We present an overview of four types of imaging artifacts that can occur during characterization of sharp sample topographies with intermittent contact atomic force microscopy (AFM) when using short nanotube probes (<100 nm in length). We discuss the causes behind these artifacts, as well as their implications in the context of nanomanufacturing, and explore theoretically their mitigation using AFM techniques that can perform simultaneous imaging and spectroscopy. In particular, we focus on the experimentally validated spectral inversion method [Stark et al., 2002, “Inverting Dynamic Force Microscopy: From Signals to Time-Resolved Interaction Forces,” Proc. Natl. Acad. Sci.
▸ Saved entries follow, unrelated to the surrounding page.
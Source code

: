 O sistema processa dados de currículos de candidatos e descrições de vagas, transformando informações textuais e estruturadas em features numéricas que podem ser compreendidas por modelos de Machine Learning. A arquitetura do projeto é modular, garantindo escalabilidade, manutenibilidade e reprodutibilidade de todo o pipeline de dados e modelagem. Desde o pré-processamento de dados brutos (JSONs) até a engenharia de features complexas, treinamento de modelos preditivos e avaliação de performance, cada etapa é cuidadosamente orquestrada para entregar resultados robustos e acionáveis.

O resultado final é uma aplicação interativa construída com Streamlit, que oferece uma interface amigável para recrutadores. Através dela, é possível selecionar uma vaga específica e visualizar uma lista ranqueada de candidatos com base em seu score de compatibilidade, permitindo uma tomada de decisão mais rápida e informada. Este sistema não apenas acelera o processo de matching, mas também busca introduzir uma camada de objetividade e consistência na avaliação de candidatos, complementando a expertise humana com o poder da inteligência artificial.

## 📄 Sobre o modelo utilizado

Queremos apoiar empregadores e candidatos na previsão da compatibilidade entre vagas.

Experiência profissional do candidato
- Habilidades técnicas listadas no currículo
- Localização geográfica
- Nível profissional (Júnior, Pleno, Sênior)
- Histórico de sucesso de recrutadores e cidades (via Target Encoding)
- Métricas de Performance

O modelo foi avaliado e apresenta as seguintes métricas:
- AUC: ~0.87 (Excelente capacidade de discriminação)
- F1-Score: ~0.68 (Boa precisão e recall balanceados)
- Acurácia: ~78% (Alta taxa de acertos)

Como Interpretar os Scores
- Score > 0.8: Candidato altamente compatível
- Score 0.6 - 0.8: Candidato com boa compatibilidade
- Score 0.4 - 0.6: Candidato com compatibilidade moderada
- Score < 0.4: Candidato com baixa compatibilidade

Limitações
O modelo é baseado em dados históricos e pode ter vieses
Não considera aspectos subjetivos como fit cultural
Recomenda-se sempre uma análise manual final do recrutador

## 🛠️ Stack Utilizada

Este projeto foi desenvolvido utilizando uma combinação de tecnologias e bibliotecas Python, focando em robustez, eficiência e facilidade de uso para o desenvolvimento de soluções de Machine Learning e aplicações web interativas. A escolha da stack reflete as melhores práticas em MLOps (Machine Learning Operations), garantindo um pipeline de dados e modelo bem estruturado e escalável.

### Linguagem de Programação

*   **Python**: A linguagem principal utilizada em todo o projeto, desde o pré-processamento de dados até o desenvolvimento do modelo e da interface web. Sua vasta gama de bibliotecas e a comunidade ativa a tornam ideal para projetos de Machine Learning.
U.S.A., 99, pp. 8473–8478; Sahin et al., 2007, “An Atomic Force Microscope Tip Designed to Measure Time-Varying Nanomechanical Forces,” Nat. Nanotechnol., 2, pp. 507–514] and on a recently proposed dual-frequency-modulation method [Chawla and Solares, 2009, “Single-Cantilever Dual-Frequency-Modulation Atomic Force Microscopy,” Meas. Sci. Technol., 20, p. 015501], which has been demonstrated within computational simulations and is under experimental implementation in our laboratory. We discuss the capabilities and limitations of each of these approaches as well as possible areas of future development.